The spikes are shown here, bordering the blue result:
The
perimeter
of the result is interesting. The result, without spikes, should be
92.5 meter. But including the spikes it is 151.792871568541 (in SQL
Server, using the function .STLength() and 151.792880859545 (in
PostGIS, using the function ST_Perimeter(...).
The
area is
everywhere about 295.4 square meter, with or without spikes, indicating
that the spikes have an area about zero (so those are real spikes).
Why would you do such a thing... Creating a parcel, cutting, throwing
away one, subtracting and getting the other one...

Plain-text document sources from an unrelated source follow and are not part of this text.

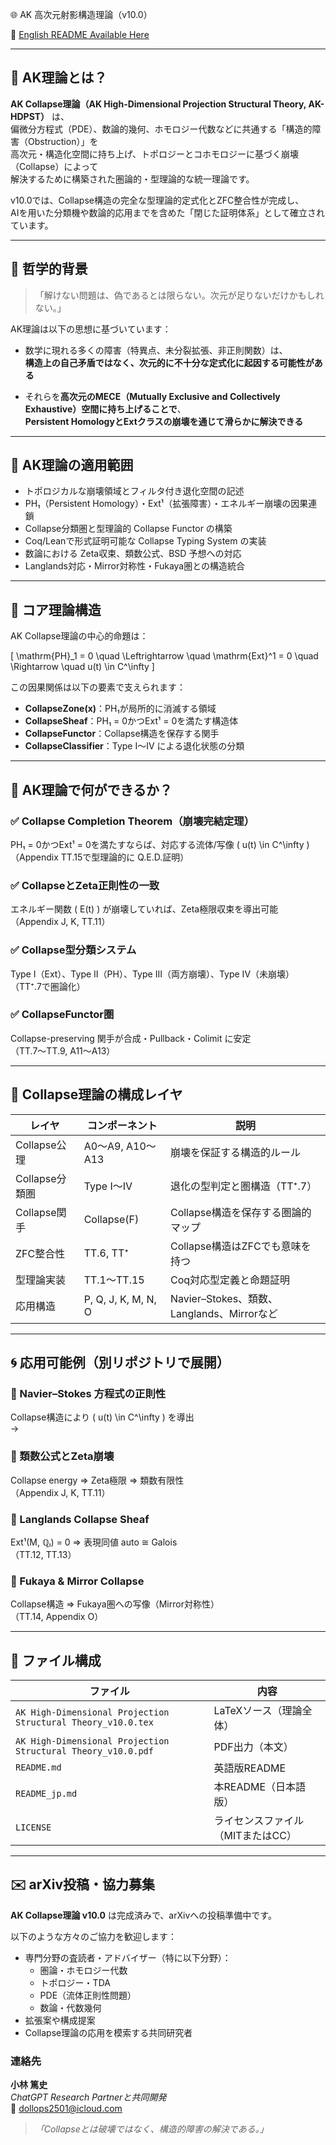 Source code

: 🌐 AK 高次元射影構造理論（v10.0）

📄 [English README Available Here](README.md)

---

## 🧩 AK理論とは？

**AK Collapse理論（AK High-Dimensional Projection Structural Theory, AK-HDPST）** は、  
偏微分方程式（PDE）、数論的幾何、ホモロジー代数などに共通する「構造的障害（Obstruction）」を  
高次元・構造化空間に持ち上げ、トポロジーとコホモロジーに基づく崩壊（Collapse）によって  
解決するために構築された圏論的・型理論的な統一理論です。

v10.0では、Collapse構造の完全な型理論的定式化とZFC整合性が完成し、  
AIを用いた分類機や数論的応用までを含めた「閉じた証明体系」として確立されています。

---

## 🧠 哲学的背景

> 「解けない問題は、偽であるとは限らない。次元が足りないだけかもしれない。」

AK理論は以下の思想に基づいています：

- 数学に現れる多くの障害（特異点、未分裂拡張、非正則関数）は、  
  **構造上の自己矛盾ではなく、次元的に不十分な定式化に起因する可能性がある**

- それらを**高次元のMECE（Mutually Exclusive and Collectively Exhaustive）空間に持ち上げることで**、  
  **Persistent HomologyとExtクラスの崩壊を通じて滑らかに解決できる**

---

## 🧭 AK理論の適用範囲

- トポロジカルな崩壊領域とフィルタ付き退化空間の記述
- PH₁（Persistent Homology）・Ext¹（拡張障害）・エネルギー崩壊の因果連鎖
- Collapse分類圏と型理論的 Collapse Functor の構築
- Coq/Leanで形式証明可能な Collapse Typing System の実装
- 数論における Zeta収束、類数公式、BSD 予想への対応
- Langlands対応・Mirror対称性・Fukaya圏との構造統合

---

## 🔧 コア理論構造

AK Collapse理論の中心的命題は：

\[
\mathrm{PH}_1 = 0 \quad \Leftrightarrow \quad \mathrm{Ext}^1 = 0 \quad \Rightarrow \quad u(t) \in C^\infty
\]

この因果関係は以下の要素で支えられます：

- **CollapseZone(x)**：PH₁が局所的に消滅する領域
- **CollapseSheaf**：PH₁ = 0かつExt¹ = 0を満たす構造体
- **CollapseFunctor**：Collapse構造を保存する関手
- **CollapseClassifier**：Type I〜IV による退化状態の分類

---

## 🚀 AK理論で何ができるか？

### ✅ Collapse Completion Theorem（崩壊完結定理）  
PH₁ = 0かつExt¹ = 0を満たすならば、対応する流体/写像 \( u(t) \in C^\infty \)  
（Appendix TT.15で型理論的に Q.E.D.証明）

### ✅ CollapseとZeta正則性の一致  
エネルギー関数 \( E(t) \) が崩壊していれば、Zeta極限収束を導出可能  
（Appendix J, K, TT.11）

### ✅ Collapse型分類システム  
Type I（Ext）、Type II（PH）、Type III（両方崩壊）、Type IV（未崩壊）  
（TT⁺.7で圏論化）

### ✅ CollapseFunctor圏  
Collapse-preserving 関手が合成・Pullback・Colimit に安定  
（TT.7〜TT.9, A11〜A13）

---

## 🔬 Collapse理論の構成レイヤ

| レイヤ | コンポーネント | 説明 |
|--------|----------------|------|
| Collapse公理 | A0〜A9, A10〜A13 | 崩壊を保証する構造的ルール |
| Collapse分類圏 | Type I〜IV | 退化の型判定と圏構造（TT⁺.7） |
| Collapse関手 | Collapse(F) | Collapse構造を保存する圏論的マップ |
| ZFC整合性 | TT.6, TT⁺ | Collapse構造はZFCでも意味を持つ |
| 型理論実装 | TT.1〜TT.15 | Coq対応型定義と命題証明 |
| 応用構造 | P, Q, J, K, M, N, O | Navier–Stokes、類数、Langlands、Mirrorなど |

---

## 🌀 応用可能例（別リポジトリで展開）

### 🔵 Navier–Stokes 方程式の正則性  
Collapse構造により \( u(t) \in C^\infty \) を導出  
→ 

### 📘 類数公式とZeta崩壊  
Collapse energy ⇒ Zeta極限 ⇒ 類数有限性  
（Appendix J, K, TT.11）

### 💎 Langlands Collapse Sheaf  
Ext¹(M, ℚₗ) = 0 ⇒ 表現同値 auto ≅ Galois  
（TT.12, TT.13）

### 🧠 Fukaya & Mirror Collapse  
Collapse構造 ⇒ Fukaya圏への写像（Mirror対称性）  
（TT.14, Appendix O）

---

## 📁 ファイル構成

| ファイル | 内容 |
|----------|------|
| `AK High-Dimensional Projection Structural Theory_v10.0.tex` | LaTeXソース（理論全体） |
| `AK High-Dimensional Projection Structural Theory_v10.0.pdf` | PDF出力（本文） |
| `README.md` | 英語版README |
| `README_jp.md` | 本README（日本語版） |
| `LICENSE` | ライセンスファイル（MITまたはCC） |

---

## ✉️ arXiv投稿・協力募集

**AK Collapse理論 v10.0** は完成済みで、arXivへの投稿準備中です。

以下のような方々のご協力を歓迎します：

- 専門分野の査読者・アドバイザー（特に以下分野）：
  - 圏論・ホモロジー代数
  - トポロジー・TDA
  - PDE（流体正則性問題）
  - 数論・代数幾何
- 拡張案や構成提案
- Collapse理論の応用を模索する共同研究者

### 連絡先

**小林 篤史**  
_ChatGPT Research Partnerと共同開発_  
📧 dollops2501@icloud.com

> *「Collapseとは破壊ではなく、構造的障害の解決である。」*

Well, I was just testing our application.
Our application has WebGIS functionality to create parcels. And to cut
parcels into two pieces. And to throw away pieces. And to fill-up space
which is left from a parcel and a piece. So just this scenario. And to
my annoyance, often you get spikes! This project is done with SQL
Server, and we get spikes. But this little research shows that, would
we have done it with PostGIS, we would have had resulting spikes as
well.
It is as a simple mathematical exercise. We cut 5 into two pieces, 3
and 2. We throw away the 2 and keep the 3. We subtract 3 from our 5.
And we get the 2 back, of course. In geometry we subtract (difference)
twice but that is just because the
cut
is not an OGC operation. So we trick it.
Note that I didn't get this
just once. I got it several times for different geometries. Note also that it can easily be solved using a STBuffer of -0.00001 on the resulting polygon, which will eliminate the spikes and have no visual impact (it
has an impact though...).
With Boost.Geometry
Of course I was curious what Boost.Geometry would do with this.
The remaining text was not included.